START Records provided
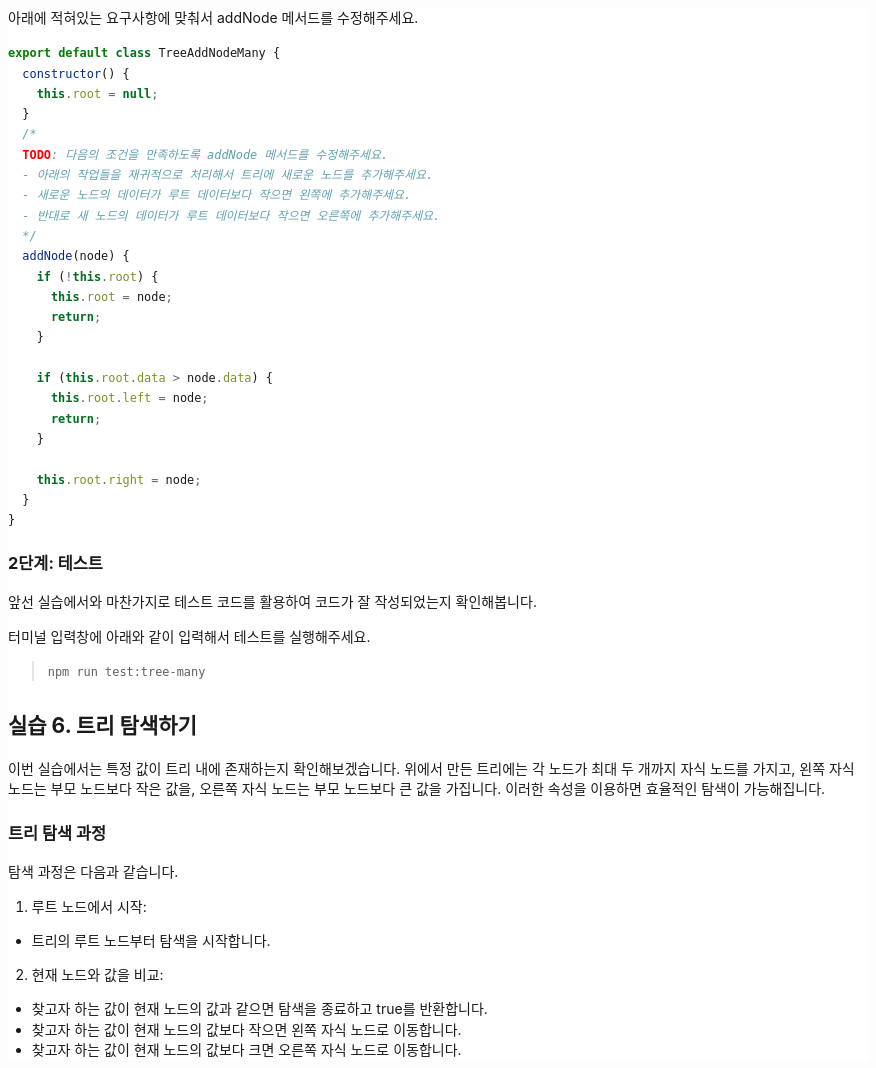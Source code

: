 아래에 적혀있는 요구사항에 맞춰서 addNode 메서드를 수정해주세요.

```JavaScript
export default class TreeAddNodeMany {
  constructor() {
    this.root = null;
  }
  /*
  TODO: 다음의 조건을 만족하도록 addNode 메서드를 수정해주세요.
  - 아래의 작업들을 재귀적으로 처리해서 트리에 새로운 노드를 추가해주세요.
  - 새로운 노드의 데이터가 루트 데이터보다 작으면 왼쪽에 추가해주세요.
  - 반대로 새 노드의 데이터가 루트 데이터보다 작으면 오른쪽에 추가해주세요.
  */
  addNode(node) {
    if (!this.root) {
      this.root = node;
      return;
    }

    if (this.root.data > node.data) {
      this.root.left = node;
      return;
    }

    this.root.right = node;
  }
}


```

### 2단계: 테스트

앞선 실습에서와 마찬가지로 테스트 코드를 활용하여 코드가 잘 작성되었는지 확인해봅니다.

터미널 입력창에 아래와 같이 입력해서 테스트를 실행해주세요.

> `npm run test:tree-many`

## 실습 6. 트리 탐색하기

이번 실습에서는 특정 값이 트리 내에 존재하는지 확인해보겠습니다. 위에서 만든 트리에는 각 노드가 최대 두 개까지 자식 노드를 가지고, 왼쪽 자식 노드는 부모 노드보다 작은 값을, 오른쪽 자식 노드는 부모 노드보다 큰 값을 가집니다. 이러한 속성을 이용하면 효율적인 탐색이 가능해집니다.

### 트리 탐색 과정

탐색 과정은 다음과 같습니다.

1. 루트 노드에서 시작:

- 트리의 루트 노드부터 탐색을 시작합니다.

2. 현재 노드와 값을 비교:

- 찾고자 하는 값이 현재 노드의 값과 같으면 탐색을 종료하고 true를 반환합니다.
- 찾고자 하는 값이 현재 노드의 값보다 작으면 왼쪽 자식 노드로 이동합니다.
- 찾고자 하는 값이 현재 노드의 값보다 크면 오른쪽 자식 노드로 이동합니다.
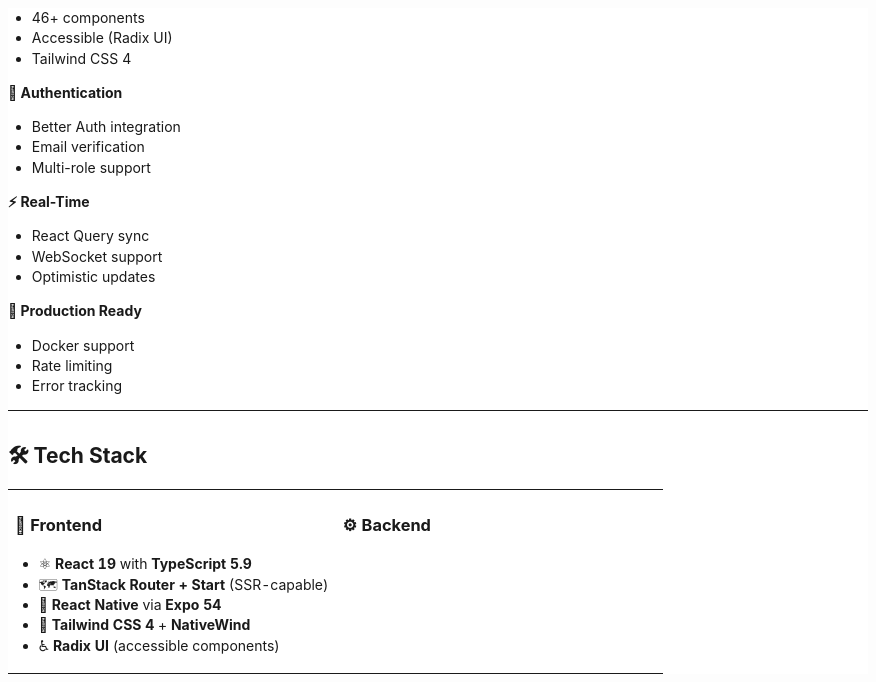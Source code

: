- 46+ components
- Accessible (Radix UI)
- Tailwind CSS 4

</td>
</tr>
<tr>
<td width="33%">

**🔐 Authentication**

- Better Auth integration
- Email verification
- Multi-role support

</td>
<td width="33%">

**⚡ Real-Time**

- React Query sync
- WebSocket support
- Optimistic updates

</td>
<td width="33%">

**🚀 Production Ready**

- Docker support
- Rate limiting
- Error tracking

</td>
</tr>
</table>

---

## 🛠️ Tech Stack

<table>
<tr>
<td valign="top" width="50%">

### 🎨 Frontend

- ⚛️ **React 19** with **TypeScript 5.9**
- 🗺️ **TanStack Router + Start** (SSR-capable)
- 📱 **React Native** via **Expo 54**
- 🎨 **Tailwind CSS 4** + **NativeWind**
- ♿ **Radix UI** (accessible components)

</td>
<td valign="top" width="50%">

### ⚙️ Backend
END Records provided
## What you are asked to do
Each entry above should be given again exactly, with its pictures omitted.

## Solution to this problem
Source code

: 아래에 적혀있는 요구사항에 맞춰서 addNode 메서드를 수정해주세요.

```JavaScript
export default class TreeAddNodeMany {
  constructor() {
    this.root = null;
  }
  /*
  TODO: 다음의 조건을 만족하도록 addNode 메서드를 수정해주세요.
  - 아래의 작업들을 재귀적으로 처리해서 트리에 새로운 노드를 추가해주세요.
  - 새로운 노드의 데이터가 루트 데이터보다 작으면 왼쪽에 추가해주세요.
  - 반대로 새 노드의 데이터가 루트 데이터보다 작으면 오른쪽에 추가해주세요.
  */
  addNode(node) {
    if (!this.root) {
      this.root = node;
      return;
    }

    if (this.root.data > node.data) {
      this.root.left = node;
      return;
    }

    this.root.right = node;
  }
}


```

### 2단계: 테스트

앞선 실습에서와 마찬가지로 테스트 코드를 활용하여 코드가 잘 작성되었는지 확인해봅니다.

터미널 입력창에 아래와 같이 입력해서 테스트를 실행해주세요.

> `npm run test:tree-many`

## 실습 6. 트리 탐색하기

이번 실습에서는 특정 값이 트리 내에 존재하는지 확인해보겠습니다. 위에서 만든 트리에는 각 노드가 최대 두 개까지 자식 노드를 가지고, 왼쪽 자식 노드는 부모 노드보다 작은 값을, 오른쪽 자식 노드는 부모 노드보다 큰 값을 가집니다. 이러한 속성을 이용하면 효율적인 탐색이 가능해집니다.

### 트리 탐색 과정

탐색 과정은 다음과 같습니다.

1. 루트 노드에서 시작:

- 트리의 루트 노드부터 탐색을 시작합니다.

2. 현재 노드와 값을 비교:

- 찾고자 하는 값이 현재 노드의 값과 같으면 탐색을 종료하고 true를 반환합니다.
- 찾고자 하는 값이 현재 노드의 값보다 작으면 왼쪽 자식 노드로 이동합니다.
- 찾고자 하는 값이 현재 노드의 값보다 크면 오른쪽 자식 노드로 이동합니다.
Source code

:- 46+ components
- Accessible (Radix UI)
- Tailwind CSS 4

</td>
</tr>
<tr>
<td width="33%">

**🔐 Authentication**

- Better Auth integration
- Email verification
- Multi-role support

</td>
<td width="33%">

**⚡ Real-Time**

- React Query sync
- WebSocket support
- Optimistic updates

</td>
<td width="33%">

**🚀 Production Ready**

- Docker support
- Rate limiting
- Error tracking

</td>
</tr>
</table>

---

## 🛠️ Tech Stack

<table>
<tr>
<td valign="top" width="50%">

### 🎨 Frontend

- ⚛️ **React 19** with **TypeScript 5.9**
- 🗺️ **TanStack Router + Start** (SSR-capable)
- 📱 **React Native** via **Expo 54**
- 🎨 **Tailwind CSS 4** + **NativeWind**
- ♿ **Radix UI** (accessible components)

</td>
<td valign="top" width="50%">

### ⚙️ Backend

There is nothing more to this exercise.